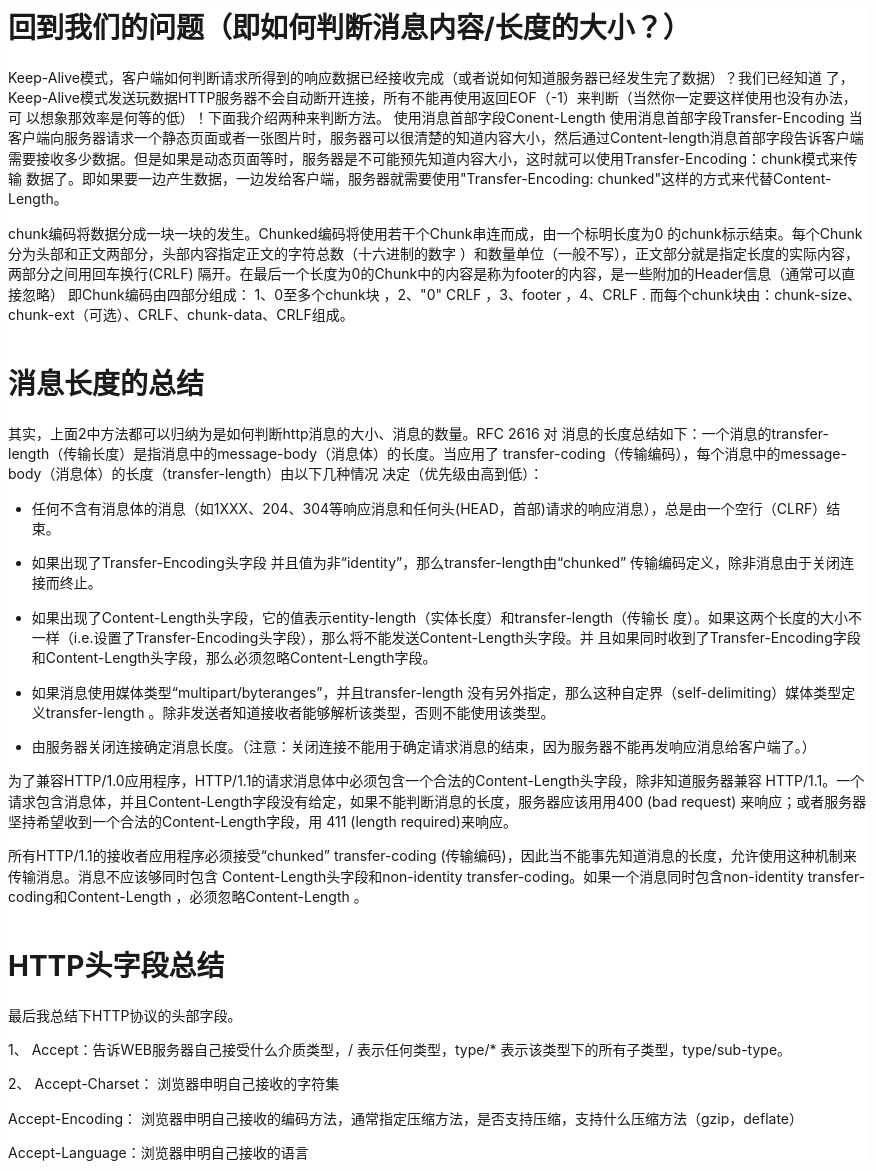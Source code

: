    
# 回到我们的问题（即如何判断消息内容/长度的大小？）
   Keep-Alive模式，客户端如何判断请求所得到的响应数据已经接收完成（或者说如何知道服务器已经发生完了数据）？我们已经知道 了，Keep-Alive模式发送玩数据HTTP服务器不会自动断开连接，所有不能再使用返回EOF（-1）来判断（当然你一定要这样使用也没有办法，可 以想象那效率是何等的低）！下面我介绍两种来判断方法。
   使用消息首部字段Conent-Length
   使用消息首部字段Transfer-Encoding
   当客户端向服务器请求一个静态页面或者一张图片时，服务器可以很清楚的知道内容大小，然后通过Content-length消息首部字段告诉客户端 需要接收多少数据。但是如果是动态页面等时，服务器是不可能预先知道内容大小，这时就可以使用Transfer-Encoding：chunk模式来传输 数据了。即如果要一边产生数据，一边发给客户端，服务器就需要使用"Transfer-Encoding: chunked"这样的方式来代替Content-Length。
   
   chunk编码将数据分成一块一块的发生。Chunked编码将使用若干个Chunk串连而成，由一个标明长度为0 的chunk标示结束。每个Chunk分为头部和正文两部分，头部内容指定正文的字符总数（十六进制的数字 ）和数量单位（一般不写），正文部分就是指定长度的实际内容，两部分之间用回车换行(CRLF) 隔开。在最后一个长度为0的Chunk中的内容是称为footer的内容，是一些附加的Header信息（通常可以直接忽略）
   即Chunk编码由四部分组成： 1、0至多个chunk块 ，2、"0" CRLF ，3、footer ，4、CRLF . 而每个chunk块由：chunk-size、chunk-ext（可选）、CRLF、chunk-data、CRLF组成。
   
# 消息长度的总结

   其实，上面2中方法都可以归纳为是如何判断http消息的大小、消息的数量。RFC 2616 对 消息的长度总结如下：一个消息的transfer-length（传输长度）是指消息中的message-body（消息体）的长度。当应用了 transfer-coding（传输编码），每个消息中的message-body（消息体）的长度（transfer-length）由以下几种情况 决定（优先级由高到低）：
   
   - 任何不含有消息体的消息（如1XXX、204、304等响应消息和任何头(HEAD，首部)请求的响应消息），总是由一个空行（CLRF）结束。
   
   - 如果出现了Transfer-Encoding头字段 并且值为非“identity”，那么transfer-length由“chunked” 传输编码定义，除非消息由于关闭连接而终止。
   
   - 如果出现了Content-Length头字段，它的值表示entity-length（实体长度）和transfer-length（传输长 度）。如果这两个长度的大小不一样（i.e.设置了Transfer-Encoding头字段），那么将不能发送Content-Length头字段。并 且如果同时收到了Transfer-Encoding字段和Content-Length头字段，那么必须忽略Content-Length字段。
   
   - 如果消息使用媒体类型“multipart/byteranges”，并且transfer-length 没有另外指定，那么这种自定界（self-delimiting）媒体类型定义transfer-length 。除非发送者知道接收者能够解析该类型，否则不能使用该类型。
   
   - 由服务器关闭连接确定消息长度。（注意：关闭连接不能用于确定请求消息的结束，因为服务器不能再发响应消息给客户端了。）
   
   为了兼容HTTP/1.0应用程序，HTTP/1.1的请求消息体中必须包含一个合法的Content-Length头字段，除非知道服务器兼容 HTTP/1.1。一个请求包含消息体，并且Content-Length字段没有给定，如果不能判断消息的长度，服务器应该用用400 (bad request) 来响应；或者服务器坚持希望收到一个合法的Content-Length字段，用 411 (length required)来响应。
   
   所有HTTP/1.1的接收者应用程序必须接受“chunked” transfer-coding (传输编码)，因此当不能事先知道消息的长度，允许使用这种机制来传输消息。消息不应该够同时包含 Content-Length头字段和non-identity transfer-coding。如果一个消息同时包含non-identity transfer-coding和Content-Length ，必须忽略Content-Length 。

# HTTP头字段总结

   最后我总结下HTTP协议的头部字段。
   
   1、 Accept：告诉WEB服务器自己接受什么介质类型，/ 表示任何类型，type/* 表示该类型下的所有子类型，type/sub-type。
   
   2、 Accept-Charset： 浏览器申明自己接收的字符集
   
   Accept-Encoding： 浏览器申明自己接收的编码方法，通常指定压缩方法，是否支持压缩，支持什么压缩方法（gzip，deflate）
   
   Accept-Language：浏览器申明自己接收的语言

+ + +

- _What you should do_
Determine how many lines of the data above contain the string "identity", and give the result with nothing else.

- _Solution to this task_
2